Our premises in Lucerne are also our headquarters. We are lucky enough to have everything together, with administration and production side by side. The production area is also a new concept, because it is a walk-in factory. We opened the new premises in August, so it was not so long ago and it takes some time for us to generate the footfall we need, which is what we are working on now.
We are in the centre of Lucerne, which is interesting for us from a marketing perspective, because we have footfall every day. We are now becoming known as a place to go if you want to see how watches are made. We have people calling up to book visits.

Lucerne is rumoured to be the most important city in the world for watch sales and maybe up to 90% of the watches sold there are sold to tourists. Although you haven’t been in the city very long, have you seen any changes in the tourist market, given the changes in the world political situation?
We don’t have statistics to compare to previous years, of course, but a lot of people are complaining about the situation in China. I think a lot of the watches that enter China are being bought outside the country. I have seen that we are selling a little bit more to Chinese but this is not one of our main objectives. As I said, our premises in Lucerne are more of a walk-in factory. We sell the watches at other jewellers in Lucerne but we can see from their orders that the sales are up a little bit, so we can see that tourist sales are compensating for the lack of sales on the mainland.

Your legacy customer base is from the German-speaking world and you want to broaden this and also to appeal to a younger audience. What is your strategy for doing this?
Our partnership with Die Fantastische Vier [a German rap group] is one of the first examples of addressing this, although the people who go to their concerts range in age from around 25 right up to 55. What is missing is the fact that we have a lot of collectors who know the history of the brand and all our collections but even though the Timemaster collection has been around for a long time, it has never really been positioned as first-time watch buyer’s watch.

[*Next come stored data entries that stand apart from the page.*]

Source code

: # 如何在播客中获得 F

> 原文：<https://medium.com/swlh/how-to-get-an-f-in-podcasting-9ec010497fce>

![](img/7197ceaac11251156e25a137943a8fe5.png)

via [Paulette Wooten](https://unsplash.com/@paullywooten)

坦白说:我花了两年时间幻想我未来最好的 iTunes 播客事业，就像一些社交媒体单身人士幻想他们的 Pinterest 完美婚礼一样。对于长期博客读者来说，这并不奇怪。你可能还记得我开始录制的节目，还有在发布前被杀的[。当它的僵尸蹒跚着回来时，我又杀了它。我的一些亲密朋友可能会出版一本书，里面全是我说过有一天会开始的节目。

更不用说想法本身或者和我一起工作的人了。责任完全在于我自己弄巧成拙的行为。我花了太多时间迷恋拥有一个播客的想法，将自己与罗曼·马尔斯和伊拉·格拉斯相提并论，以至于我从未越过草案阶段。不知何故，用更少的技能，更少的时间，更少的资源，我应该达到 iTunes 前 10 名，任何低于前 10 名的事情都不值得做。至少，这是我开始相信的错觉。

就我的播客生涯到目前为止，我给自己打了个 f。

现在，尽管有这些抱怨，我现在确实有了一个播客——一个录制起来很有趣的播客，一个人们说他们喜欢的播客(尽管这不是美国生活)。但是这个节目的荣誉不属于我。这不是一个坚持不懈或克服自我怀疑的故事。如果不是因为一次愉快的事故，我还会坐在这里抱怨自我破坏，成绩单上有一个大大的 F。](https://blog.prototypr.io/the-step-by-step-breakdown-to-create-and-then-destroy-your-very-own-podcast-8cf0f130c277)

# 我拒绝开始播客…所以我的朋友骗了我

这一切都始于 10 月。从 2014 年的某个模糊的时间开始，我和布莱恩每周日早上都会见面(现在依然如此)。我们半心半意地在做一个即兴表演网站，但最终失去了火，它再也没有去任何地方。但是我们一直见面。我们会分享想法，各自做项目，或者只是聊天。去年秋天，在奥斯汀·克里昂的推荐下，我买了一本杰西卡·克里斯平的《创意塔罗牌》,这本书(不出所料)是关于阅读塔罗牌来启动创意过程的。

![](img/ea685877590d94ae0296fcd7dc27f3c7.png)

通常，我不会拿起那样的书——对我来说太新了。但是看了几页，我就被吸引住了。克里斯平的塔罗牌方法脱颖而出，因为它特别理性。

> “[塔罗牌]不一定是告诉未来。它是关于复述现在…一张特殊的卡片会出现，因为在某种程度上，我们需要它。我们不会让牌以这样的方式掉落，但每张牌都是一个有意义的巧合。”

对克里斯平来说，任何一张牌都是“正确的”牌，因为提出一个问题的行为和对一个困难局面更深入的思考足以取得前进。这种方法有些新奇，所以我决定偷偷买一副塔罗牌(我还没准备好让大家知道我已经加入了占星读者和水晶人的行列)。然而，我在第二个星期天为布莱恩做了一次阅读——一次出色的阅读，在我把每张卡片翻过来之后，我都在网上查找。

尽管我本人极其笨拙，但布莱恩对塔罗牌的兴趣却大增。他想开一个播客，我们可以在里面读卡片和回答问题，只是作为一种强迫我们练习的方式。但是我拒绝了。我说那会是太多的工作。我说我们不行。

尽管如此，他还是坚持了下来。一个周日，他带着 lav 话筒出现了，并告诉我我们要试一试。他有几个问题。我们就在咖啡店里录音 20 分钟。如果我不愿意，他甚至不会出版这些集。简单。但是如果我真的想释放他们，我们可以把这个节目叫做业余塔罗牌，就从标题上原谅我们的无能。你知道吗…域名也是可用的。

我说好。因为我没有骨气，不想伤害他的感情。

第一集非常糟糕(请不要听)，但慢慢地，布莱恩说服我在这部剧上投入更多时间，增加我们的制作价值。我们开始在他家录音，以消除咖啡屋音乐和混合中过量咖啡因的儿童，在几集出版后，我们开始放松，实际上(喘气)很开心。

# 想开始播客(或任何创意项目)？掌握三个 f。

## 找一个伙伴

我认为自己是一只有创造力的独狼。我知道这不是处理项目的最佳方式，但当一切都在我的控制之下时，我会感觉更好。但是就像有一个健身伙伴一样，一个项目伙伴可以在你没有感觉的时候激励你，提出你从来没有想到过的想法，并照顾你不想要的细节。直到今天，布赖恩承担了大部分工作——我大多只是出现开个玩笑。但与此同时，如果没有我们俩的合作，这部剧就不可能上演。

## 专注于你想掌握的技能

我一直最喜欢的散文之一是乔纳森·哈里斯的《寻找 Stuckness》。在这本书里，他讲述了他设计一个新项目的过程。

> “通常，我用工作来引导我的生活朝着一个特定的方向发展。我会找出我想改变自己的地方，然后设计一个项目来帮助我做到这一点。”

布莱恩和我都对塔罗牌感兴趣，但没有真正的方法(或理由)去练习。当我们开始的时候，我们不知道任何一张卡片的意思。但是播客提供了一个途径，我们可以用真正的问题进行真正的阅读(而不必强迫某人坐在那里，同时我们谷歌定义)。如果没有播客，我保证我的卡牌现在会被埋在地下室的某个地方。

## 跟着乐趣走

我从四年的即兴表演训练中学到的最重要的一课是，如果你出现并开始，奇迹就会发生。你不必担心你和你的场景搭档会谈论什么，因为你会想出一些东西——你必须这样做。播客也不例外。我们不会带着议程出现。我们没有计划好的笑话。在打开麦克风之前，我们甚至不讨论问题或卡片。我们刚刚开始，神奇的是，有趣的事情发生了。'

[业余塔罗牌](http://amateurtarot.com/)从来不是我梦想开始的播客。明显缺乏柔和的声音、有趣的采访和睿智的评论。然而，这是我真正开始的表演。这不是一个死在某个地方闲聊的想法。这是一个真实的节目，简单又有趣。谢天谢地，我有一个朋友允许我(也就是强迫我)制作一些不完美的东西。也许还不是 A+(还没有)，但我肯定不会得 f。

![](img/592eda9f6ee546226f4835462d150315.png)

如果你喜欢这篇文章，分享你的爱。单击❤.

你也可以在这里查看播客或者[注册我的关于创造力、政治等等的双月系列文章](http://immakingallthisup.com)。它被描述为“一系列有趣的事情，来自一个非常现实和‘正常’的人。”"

For us, in Europe in particular, people buy this kind of sporty watch as a first watch. But in Asia they are looking more for a classical watch as their first timepiece. So the idea was to come up with a classic watch with the Timemaster and this is the first time we are offering a Timemaster for below 3,000 Swiss francs – 2,850 to be exact.

Timemaster. © Chronoswiss

How important is the 3,000 Swiss franc barrier that you mentioned?
The new developments in the Timemaster are a start but as you put it, the 3,000 franc figure is indeed a barrier. We source most of the components in Switzerland and a lot of the brands who are now reducing their prices are still making the same watch. As a customer, if I see the same watch I bought last year in a window for 30% less, then I may start to wonder whether the brand I bought it from has been fair to its customers over the past ten years. For the new Timemaster I think that this is a fair price for someone who is buying their first Swiss Made, mechanical watch. We are considering having a model in the classic series for around 3,000 Swiss francs as well for next year.

Can you give us your personal feedback on this year’s Baselworld?
I have heard a lot about price strategies at different brands and I’ve seen a lot of talking pieces, which have always existed. I understand that things are going a bit slower, people are complaining about China. People are also talking about the Apple Watch, which is something we have not even discussed, but I see a lot of other brands are at least trying to communicate that they are doing something in this direction.